High levels of mucosal IgA antibodies in the airways were found to protect against COVID-19 reinfection for at least 8 months.
One of the greatest questions throughout the COVID-19 pandemic has been reinfection. How likely is it? Will a reinfection be more or less severe than the first infection? How will the emergence of new variants affect reinfection rates?
A new study found that contracting the Omicron COVID-19 variant generated durable mucosal antibodies that significantly reduce the risk of reinfection.
Mucosal immunity is known to protect against other respiratory infections. The study, published in The Lancet Infectious Diseases, examined how high levels of mucosal immunoglobulin-A antibodies (M-IgA) protect against COVID-19 reinfection.
"Antibodies in the blood protect from severe disease,” said Charlotte Thålin, MD, an associate professor at the Danderyd Hospital Department of Clinical Sciences and a lead author of the study. “But if we aim to limit infection, viral transmission and the emergence of new SARS-CoV-2 variants, we need to reinforce our immunity at the mucosal surface, which is the viral point of entry.”

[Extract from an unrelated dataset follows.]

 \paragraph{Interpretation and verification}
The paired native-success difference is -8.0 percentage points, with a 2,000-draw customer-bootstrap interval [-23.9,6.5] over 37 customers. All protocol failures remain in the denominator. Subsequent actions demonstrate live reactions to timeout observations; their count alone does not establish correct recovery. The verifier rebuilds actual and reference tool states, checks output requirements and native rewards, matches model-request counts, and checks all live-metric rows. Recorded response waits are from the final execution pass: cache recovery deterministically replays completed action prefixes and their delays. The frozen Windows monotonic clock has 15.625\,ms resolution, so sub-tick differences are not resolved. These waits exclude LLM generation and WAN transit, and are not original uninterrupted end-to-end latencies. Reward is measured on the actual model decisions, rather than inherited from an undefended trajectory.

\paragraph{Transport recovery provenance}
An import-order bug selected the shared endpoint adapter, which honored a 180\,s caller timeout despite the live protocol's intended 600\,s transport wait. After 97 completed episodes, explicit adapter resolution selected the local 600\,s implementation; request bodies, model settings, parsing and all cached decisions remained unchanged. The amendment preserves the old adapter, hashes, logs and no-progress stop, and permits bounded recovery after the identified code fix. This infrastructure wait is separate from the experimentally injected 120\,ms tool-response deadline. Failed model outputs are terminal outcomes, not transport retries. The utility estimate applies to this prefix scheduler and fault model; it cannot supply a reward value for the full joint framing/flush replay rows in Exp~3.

The investigators recruited 2149 health care employees from the Danderyd Hospital in Sweden. Since spring of 2022, the study participants’ COVID-19 immune responses have been monitored via regular blood tests and airway screenings.

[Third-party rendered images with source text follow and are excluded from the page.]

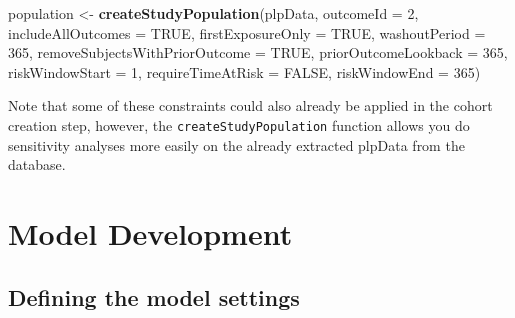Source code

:\documentclass[]{article}
\newenvironment{Shaded}{\begin{snugshade}}{\end{snugshade}}
\newcommand{\KeywordTok}[1]{\textcolor[rgb]{0.13,0.29,0.53}{\textbf{#1}}}
\newcommand{\DataTypeTok}[1]{\textcolor[rgb]{0.13,0.29,0.53}{#1}}
\newcommand{\DecValTok}[1]{\textcolor[rgb]{0.00,0.00,0.81}{#1}}
\newcommand{\StringTok}[1]{\textcolor[rgb]{0.31,0.60,0.02}{#1}}
\newcommand{\OtherTok}[1]{\textcolor[rgb]{0.56,0.35,0.01}{#1}}
\newcommand{\NormalTok}[1]{#1}
\begin{document}
\begin{Shaded}
\begin{Highlighting}[]
\NormalTok{population <-}\StringTok{ }\KeywordTok{createStudyPopulation}\NormalTok{(plpData, }
\DataTypeTok{outcomeId =} \DecValTok{2}\NormalTok{, }
\DataTypeTok{includeAllOutcomes =} \OtherTok{TRUE}\NormalTok{, }
\DataTypeTok{firstExposureOnly =} \OtherTok{TRUE}\NormalTok{, }
\DataTypeTok{washoutPeriod =} \DecValTok{365}\NormalTok{, }
\DataTypeTok{removeSubjectsWithPriorOutcome =} \OtherTok{TRUE}\NormalTok{, }
\DataTypeTok{priorOutcomeLookback =} \DecValTok{365}\NormalTok{,}
\DataTypeTok{riskWindowStart =} \DecValTok{1}\NormalTok{,}
\DataTypeTok{requireTimeAtRisk =} \OtherTok{FALSE}\NormalTok{,}
\DataTypeTok{riskWindowEnd =} \DecValTok{365}\NormalTok{)}
\end{Highlighting}
\end{Shaded}

Note that some of these constraints could also already be applied in the
cohort creation step, however, the \texttt{createStudyPopulation}
function allows you do sensitivity analyses more easily on the already
extracted plpData from the database.

\newpage

\section{Model Development}\label{model-development}

\subsection{Defining the model
settings}\label{defining-the-model-settings}
\end{document}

A sub-study, conducted during January and February 2022, screened 338 health care worker who were triple vaccinated (2 doses of a primary COVID-19 vaccine series and 1 booster dose). The study found that participants with high mucosal IgA antibodies in their airways had half the risk of Omicron infection, compared to those with little to no antibodies in their airways.
High concentrations of nasal mucosal SARS-CoV-2 WT spike immunoglobulin-A (M-IgA) have previously proven effective against Omicron infection over a 4-week study period. With this research, the investigators confirmed that patients with M-IgA concentrations of at least the 75th percentile upon enrolment had a 55% reduced risk of BA.1, BA.2, or BA.5 symptomatic breakthrough infection over an 8-month follow-up period.
Even a mild Omicron infection yielded over a 40-fold increase in M-IgA antibodies, results that pave the way for more research into the protection granted by a durable mucosal IgA antibody response in the airways.
“The hope is that a nasal vaccine may generate mucosal immune responses similar to those seen after infection, and thereby block the transmission chain,” said Thålin.